KAPLAN: What, would you say, turned you toward literary criticism as a vocation?

FRYE: Like other subjects, literature has a theory and a practice. I seem to have been drawn temperamentally and in other ways to the theory and have never seriously attempted writing poetry or fiction. I didn’t feel that meant that I was noncreative. “Creativeness” ought not to be applied to genres but to the people working in them.

I had a rather intensively religious upbringing and thought of becoming a clergyman—which in fact I did do. But when I went to college I realized that my vocation was for university teaching. As an undergraduate I discovered Blake, which of course was exactly the right discovery for me at that point. He had all the religious—almost evangelical—presuppositions with which I had been brought up, but he turned them inside out in a way that made complete sense to me. What really interested me about him was his demonstration that the old man in the sky was actually Satan rather than God and that, consequently, anything that had to do with tyranny and repression in human life was Satanic and that there was no religion worth a second glance that hadn’t to do with the emancipation of man.
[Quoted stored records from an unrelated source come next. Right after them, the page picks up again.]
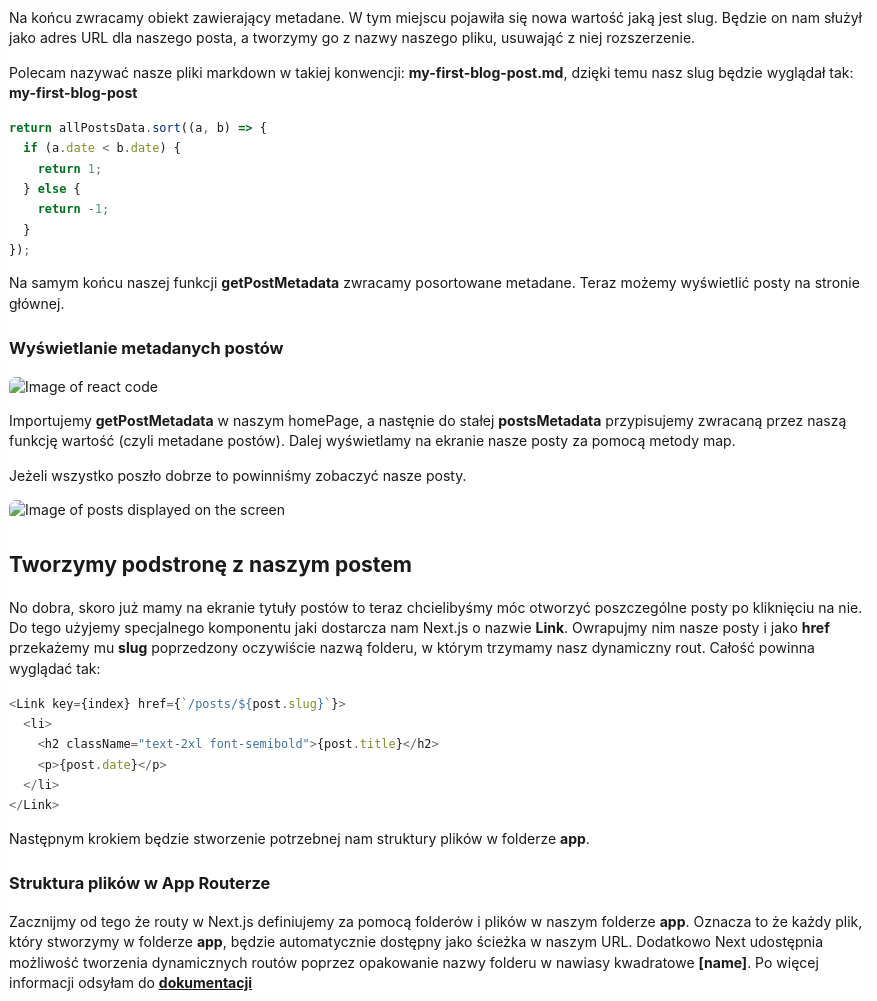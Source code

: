 Na końcu zwracamy obiekt zawierający metadane. W tym miejscu pojawiła się nowa wartość jaką jest slug. Będzie on nam służył jako adres URL dla naszego posta, a tworzymy go z nazwy naszego pliku, usuwająć z niej rozszerzenie.

Polecam nazywać nasze pliki markdown w takiej konwencji: **my-first-blog-post.md**, dzięki temu nasz slug będzie wyglądał tak: **my-first-blog-post**

```javascript
return allPostsData.sort((a, b) => {
  if (a.date < b.date) {
    return 1;
  } else {
    return -1;
  }
});
```

Na samym końcu naszej funkcji **getPostMetadata** zwracamy posortowane metadane. Teraz możemy wyświetlić posty na stronie głównej.

### Wyświetlanie metadanych postów

<img src="/images/blog/post1/postImages/image-of-react-code.png" alt="Image of react code" loading="lazy" style="border-radius: 0.5rem;"/>

Importujemy **getPostMetadata** w naszym homePage, a nastęnie do stałej **postsMetadata** przypisujemy zwracaną przez naszą funkcję wartość (czyli metadane postów). Dalej wyświetlamy na ekranie nasze posty za pomocą metody map.

Jeżeli wszystko poszło dobrze to powinniśmy zobaczyć nasze posty.

<img src="/images/blog/post1/postImages/image-of-posts-displayed-on-the-screen.png" alt="Image of posts displayed on the screen" loading="lazy" style="border-radius: 0.5rem;"/>

## Tworzymy podstronę z naszym postem

No dobra, skoro już mamy na ekranie tytuły postów to teraz chcielibyśmy móc otworzyć poszczególne posty po kliknięciu na nie. Do tego użyjemy specjalnego komponentu jaki dostarcza nam Next.js o nazwie **Link**. Owrapujmy nim nasze posty i jako **href** przekażemy mu **slug** poprzedzony oczywiście nazwą folderu, w którym trzymamy nasz dynamiczny rout. Całość powinna wyglądać tak:

```javascript
<Link key={index} href={`/posts/${post.slug}`}>
  <li>
    <h2 className="text-2xl font-semibold">{post.title}</h2>
    <p>{post.date}</p>
  </li>
</Link>
```

Następnym krokiem będzie stworzenie potrzebnej nam struktury plików w folderze **app**.

### Struktura plików w App Routerze

Zacznijmy od tego że routy w Next.js definiujemy za pomocą folderów i plików w naszym folderze **app**. Oznacza to że każdy plik, który stworzymy w folderze **app**, będzie automatycznie dostępny jako ścieżka w naszym URL. Dodatkowo Next udostępnia możliwość tworzenia dynamicznych routów poprzez opakowanie nazwy folderu w nawiasy kwadratowe **[name]**. Po więcej informacji odsyłam do [**dokumentacji**](https://nextjs.org/docs/app/building-your-application/routing)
I date everything, I think, from my discovery of Blake as an undergraduate and graduate student. Everything of Blake that I could understand convinced me that his mysterious poems would be worth working at. Thus I had to try to get inside his mind as well as I could, and that meant that my critical interest had to be central and primary. When I came to write about Blake, I stressed the importance of the fact that he belonged in the eighteenth century. The historical took on a peripheral quality to me and receded to the circumference. It was relevant all right, but I had to get at the actual structure of Blake’s mind first. It’s the way I would recommend to most students of literature—to try to grow up inside the mind of a great poet and to hang the history onto that, rather than start with the history, which has a way of cutting down the great figures of poetry into a kind of circus parade.

KAPLAN: You’ve described autobiography as a form of prose fiction.4 I wonder what you make of the present state of inflamed interest in the study of autobiography?

FRYE: I suppose it goes along with the kind of thing that made encounter groups so popular—the feeling that the more layers of the onion you peel off, the closer you get to the centre. I think it is a fallacy myself. A person’s real self is perhaps more clearly evoked by what other people think of him than by his own analysis of himself. The “real me” may be a layer of personae, the relationships with other people.

KAPLAN: The “real me” may be the work, then, and not the person at all.

FRYE: Yes, I think that is true. Somebody was in my office the other day urging me to write my autobiography. What I couldn’t explain to him is that everything I write I consider autobiography, although nobody else would.